Assignment
Search the listing for the word "schwartz". Copy every line where it is found.

Records for the task
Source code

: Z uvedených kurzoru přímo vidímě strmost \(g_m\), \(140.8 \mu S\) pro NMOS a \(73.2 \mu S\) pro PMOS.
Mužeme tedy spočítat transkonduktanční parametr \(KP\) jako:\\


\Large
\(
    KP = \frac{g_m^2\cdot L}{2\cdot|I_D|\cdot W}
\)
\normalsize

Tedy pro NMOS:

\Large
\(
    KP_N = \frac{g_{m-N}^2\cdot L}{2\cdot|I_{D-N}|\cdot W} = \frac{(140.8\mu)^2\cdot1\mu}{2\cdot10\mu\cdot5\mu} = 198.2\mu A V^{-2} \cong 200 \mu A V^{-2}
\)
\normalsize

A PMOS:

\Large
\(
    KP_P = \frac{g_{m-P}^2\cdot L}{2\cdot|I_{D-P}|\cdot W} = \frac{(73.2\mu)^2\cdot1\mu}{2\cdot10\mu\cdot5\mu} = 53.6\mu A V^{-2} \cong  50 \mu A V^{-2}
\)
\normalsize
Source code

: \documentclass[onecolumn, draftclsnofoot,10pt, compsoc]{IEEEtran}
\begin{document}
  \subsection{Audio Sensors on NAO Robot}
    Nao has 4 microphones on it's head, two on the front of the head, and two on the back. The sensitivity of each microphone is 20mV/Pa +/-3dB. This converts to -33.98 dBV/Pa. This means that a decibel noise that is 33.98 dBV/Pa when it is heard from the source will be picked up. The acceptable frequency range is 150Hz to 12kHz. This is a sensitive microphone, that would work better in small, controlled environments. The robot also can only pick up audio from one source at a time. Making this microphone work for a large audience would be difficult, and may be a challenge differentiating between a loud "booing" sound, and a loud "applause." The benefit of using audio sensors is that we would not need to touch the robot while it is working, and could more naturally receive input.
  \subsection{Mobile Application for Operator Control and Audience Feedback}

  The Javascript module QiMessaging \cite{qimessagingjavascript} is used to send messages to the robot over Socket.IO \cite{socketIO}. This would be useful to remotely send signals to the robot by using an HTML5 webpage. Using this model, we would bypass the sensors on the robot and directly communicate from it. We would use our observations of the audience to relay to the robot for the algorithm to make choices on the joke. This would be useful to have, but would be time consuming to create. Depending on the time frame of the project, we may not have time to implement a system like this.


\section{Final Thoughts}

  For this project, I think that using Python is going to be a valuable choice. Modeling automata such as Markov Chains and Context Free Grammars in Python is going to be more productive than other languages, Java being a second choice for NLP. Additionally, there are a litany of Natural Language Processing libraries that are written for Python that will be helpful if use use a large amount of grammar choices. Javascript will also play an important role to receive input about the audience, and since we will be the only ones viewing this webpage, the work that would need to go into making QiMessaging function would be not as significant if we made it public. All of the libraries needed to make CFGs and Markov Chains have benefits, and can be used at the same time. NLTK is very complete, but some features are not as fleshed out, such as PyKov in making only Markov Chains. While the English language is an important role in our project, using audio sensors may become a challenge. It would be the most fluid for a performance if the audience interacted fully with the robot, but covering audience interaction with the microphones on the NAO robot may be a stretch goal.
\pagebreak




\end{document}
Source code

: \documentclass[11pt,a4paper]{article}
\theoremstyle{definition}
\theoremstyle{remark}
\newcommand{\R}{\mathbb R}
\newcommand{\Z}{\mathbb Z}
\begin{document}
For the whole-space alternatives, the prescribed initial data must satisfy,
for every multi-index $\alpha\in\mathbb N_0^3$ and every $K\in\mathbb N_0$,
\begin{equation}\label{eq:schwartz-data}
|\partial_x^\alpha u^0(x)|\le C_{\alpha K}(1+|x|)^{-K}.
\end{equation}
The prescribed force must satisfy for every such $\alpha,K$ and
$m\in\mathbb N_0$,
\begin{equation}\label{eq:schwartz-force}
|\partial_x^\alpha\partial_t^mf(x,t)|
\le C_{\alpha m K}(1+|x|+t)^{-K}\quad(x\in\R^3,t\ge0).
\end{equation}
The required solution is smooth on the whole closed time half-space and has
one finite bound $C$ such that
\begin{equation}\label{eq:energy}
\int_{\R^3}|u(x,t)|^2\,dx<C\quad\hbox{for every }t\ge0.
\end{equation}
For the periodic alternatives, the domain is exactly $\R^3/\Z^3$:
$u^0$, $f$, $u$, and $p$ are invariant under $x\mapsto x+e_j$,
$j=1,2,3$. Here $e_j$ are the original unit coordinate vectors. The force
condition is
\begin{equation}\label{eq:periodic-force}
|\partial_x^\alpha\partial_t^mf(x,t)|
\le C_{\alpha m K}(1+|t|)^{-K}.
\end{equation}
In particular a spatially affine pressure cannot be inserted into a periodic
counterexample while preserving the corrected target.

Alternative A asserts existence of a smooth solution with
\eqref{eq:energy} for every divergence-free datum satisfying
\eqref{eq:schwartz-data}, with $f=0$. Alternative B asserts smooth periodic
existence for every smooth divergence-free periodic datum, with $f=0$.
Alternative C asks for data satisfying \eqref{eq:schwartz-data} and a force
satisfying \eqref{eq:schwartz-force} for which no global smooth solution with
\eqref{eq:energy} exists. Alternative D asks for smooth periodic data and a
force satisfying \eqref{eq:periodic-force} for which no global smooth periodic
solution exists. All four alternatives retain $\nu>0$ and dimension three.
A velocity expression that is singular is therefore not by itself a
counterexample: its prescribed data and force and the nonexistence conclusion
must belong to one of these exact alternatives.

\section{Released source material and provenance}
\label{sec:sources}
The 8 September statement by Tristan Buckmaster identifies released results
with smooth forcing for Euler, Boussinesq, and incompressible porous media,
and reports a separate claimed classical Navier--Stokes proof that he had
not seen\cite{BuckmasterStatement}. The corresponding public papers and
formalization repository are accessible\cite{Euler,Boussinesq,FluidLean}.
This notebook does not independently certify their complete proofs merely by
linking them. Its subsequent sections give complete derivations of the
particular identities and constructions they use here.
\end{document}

Solution for this exercise
\begin{equation}\label{eq:schwartz-data}
\begin{equation}\label{eq:schwartz-force}
\eqref{eq:schwartz-data}, with $f=0$. Alternative B asserts smooth periodic
Alternative C asks for data satisfying \eqref{eq:schwartz-data} and a force
satisfying \eqref{eq:schwartz-force} for which no global smooth solution with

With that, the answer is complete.